Scan the records for the word "ldots". Return each line where it is found.

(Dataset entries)
----------------

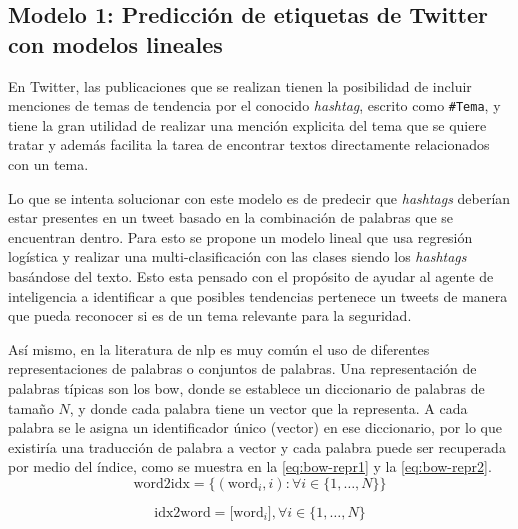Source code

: \subsection{Modelo 1: Predicción de etiquetas de Twitter con modelos lineales} \label{sec:twitter-prediction}
En Twitter, las publicaciones que se realizan tienen la posibilidad de incluir menciones de temas de tendencia por el conocido \emph{hashtag}, escrito como \texttt{\#Tema}, y tiene la gran utilidad de realizar una mención explicita del tema que se quiere tratar y además facilita la tarea de encontrar textos directamente relacionados con un tema.


Lo que se intenta solucionar con este modelo es de predecir que \emph{hashtags} deberían estar presentes en un tweet basado en la combinación de palabras que se encuentran dentro. Para esto se propone un modelo lineal que usa regresión logística y realizar una multi-clasificación con las clases siendo los \emph{hashtags} basándose del texto. Esto esta pensado con el propósito de ayudar al agente de inteligencia a identificar a que posibles tendencias pertenece un tweets de manera que pueda reconocer si es de un tema relevante para la seguridad.

Así mismo, en la literatura de \gls{nlp} es muy común el uso de diferentes representaciones de palabras o conjuntos de palabras. Una representación de palabras típicas son los \gls{bow}, donde se establece un diccionario de palabras de tamaño $N$, y donde cada palabra tiene un vector que la representa. A cada palabra se le asigna un identificador único (vector) en ese diccionario, por lo que existiría una traducción de palabra a vector y cada palabra puede ser recuperada por medio del índice, como se muestra en la \cref{eq:bow-repr1} y la \cref{eq:bow-repr2}.
\begin{equation} \label{eq:bow-repr1}
  \text{word2idx} = \Big\{(\text{word}_i, i) : \forall i \in \{1, \ldots, N\} \Big\}
\end{equation}

\begin{equation} \label{eq:bow-repr2}
  \text{idx2word} = \Big[\text{word}_i\Big], \forall i \in \{1, \ldots, N\}
\end{equation}

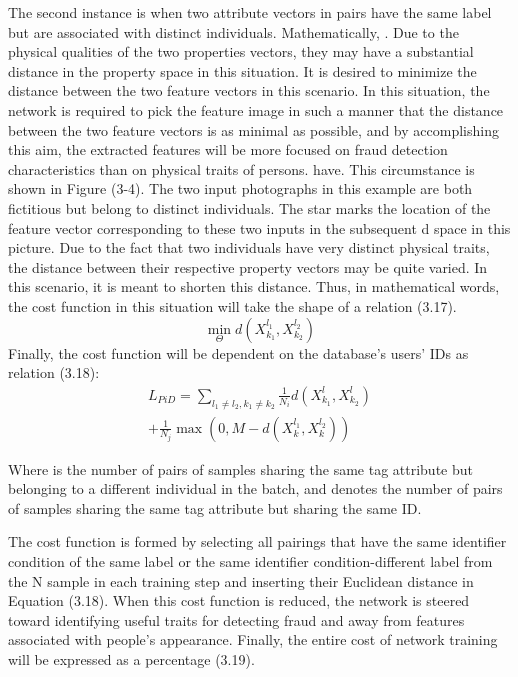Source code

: \documentclass[journal]{IEEEtran}
\begin{document}
The second instance is when two attribute vectors in pairs have the same label but are associated with distinct individuals. Mathematically, . Due to the physical qualities of the two properties vectors, they may have a substantial distance in the property space in this situation. It is desired to minimize the distance between the two feature vectors in this scenario. In this situation, the network is required to pick the feature image in such a manner that the distance between the two feature vectors is as minimal as possible, and by accomplishing this aim, the extracted features will be more focused on fraud detection characteristics than on physical traits of persons. have.
This circumstance is shown in Figure (3-4). The two input photographs in this example are both fictitious but belong to distinct individuals. The star marks the location of the feature vector corresponding to these two inputs in the subsequent d space in this picture. Due to the fact that two individuals have very distinct physical traits, the distance between their respective property vectors may be quite varied. In this scenario, it is meant to shorten this distance.
Thus, in mathematical words, the cost function in this situation will take the shape of a relation (3.17).
\begin{equation}\label{eq:pid2obj}
	\min_{\Theta} {d( X_{k_1}^{l_1},X_{k_2}^{l_2} )} 
\end{equation}
Finally, the cost function will be dependent on the database's users' IDs as relation (3.18):
\begin{multline}\label{eq:pid}
	L_{PiD} = \sum_{l_1 \ne l_2,k_1 \ne k_2}\frac{1}{N_i}d( X_{k_1}^{l},X_{k_2}^{l}) \\
	+\frac{1}{N_j}\max(0,M-d( X_{k}^{l_1},X_{k}^{l_2} ))
\end{multline}

Where is the number of pairs of samples sharing the same tag attribute but belonging to a different individual in the batch, and   denotes the number of pairs of samples sharing the same tag attribute but sharing the same ID.

The cost function is formed by selecting all pairings that have the same identifier condition of the same label or the same identifier condition-different label from the N sample in each training step and inserting their Euclidean distance in Equation (3.18). When this cost function is reduced, the network is steered toward identifying useful traits for detecting fraud and away from features associated with people's appearance.
Finally, the entire cost of network training will be expressed as a percentage (3.19).
\end{document}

----------------

Answer section:
  \text{word2idx} = \Big\{(\text{word}_i, i) : \forall i \in \{1, \ldots, N\} \Big\}
  \text{idx2word} = \Big[\text{word}_i\Big], \forall i \in \{1, \ldots, N\}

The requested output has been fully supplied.